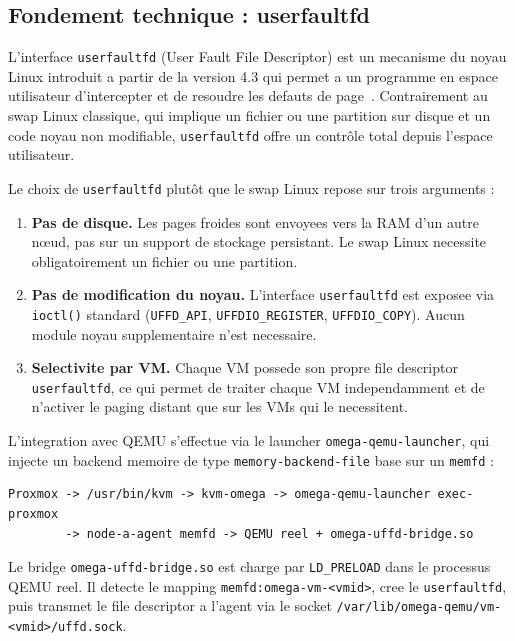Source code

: \subsection{Fondement technique : userfaultfd}
\label{subsec:userfaultfd}

L'interface \texttt{userfaultfd} (User Fault File Descriptor) est un mecanisme du noyau Linux introduit a partir de la version 4.3 qui permet a un programme en espace utilisateur d'intercepter et de resoudre les defauts de page~\cite{userfaultfd_man}. Contrairement au swap Linux classique, qui implique un fichier ou une partition sur disque et un code noyau non modifiable, \texttt{userfaultfd} offre un contrôle total depuis l'espace utilisateur.

Le choix de \texttt{userfaultfd} plut\^ot que le swap Linux repose sur trois arguments :

\begin{enumerate}
    \item \textbf{Pas de disque.} Les pages froides sont envoyees vers la RAM d'un autre nœud, pas sur un support de stockage persistant. Le swap Linux necessite obligatoirement un fichier ou une partition.
    \item \textbf{Pas de modification du noyau.} L'interface \texttt{userfaultfd} est exposee via \texttt{ioctl()} standard (\texttt{UFFD\_API}, \texttt{UFFDIO\_REGISTER}, \texttt{UFFDIO\_COPY}). Aucun module noyau supplementaire n'est necessaire.
    \item \textbf{Selectivite par VM.} Chaque VM possede son propre file descriptor \texttt{userfaultfd}, ce qui permet de traiter chaque VM independamment et de n'activer le paging distant que sur les VMs qui le necessitent.
\end{enumerate}

L'integration avec QEMU s'effectue via le launcher \texttt{omega-qemu-launcher}, qui injecte un backend memoire de type \texttt{memory-backend-file} base sur un \texttt{memfd} :

\begin{verbatim}
Proxmox -> /usr/bin/kvm -> kvm-omega -> omega-qemu-launcher exec-proxmox
        -> node-a-agent memfd -> QEMU reel + omega-uffd-bridge.so
\end{verbatim}

Le bridge \texttt{omega-uffd-bridge.so} est charge par \texttt{LD\_PRELOAD} dans le processus QEMU reel. Il detecte le mapping \texttt{memfd:omega-vm-<vmid>}, cree le \texttt{userfaultfd}, puis transmet le file descriptor a l'agent via le socket \texttt{/var/lib/omega-qemu/vm-<vmid>/uffd.sock}.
------------------------------------
In the records, which lines mention the word "reel"? Copy those lines.

Solution to this problem →
        -> node-a-agent memfd -> QEMU reel + omega-uffd-bridge.so
Le bridge \texttt{omega-uffd-bridge.so} est charge par \texttt{LD\_PRELOAD} dans le processus QEMU reel. Il detecte le mapping \texttt{memfd:omega-vm-<vmid>}, cree le \texttt{userfaultfd}, puis transmet le file descriptor a l'agent via le socket \texttt{/var/lib/omega-qemu/vm-<vmid>/uffd.sock}.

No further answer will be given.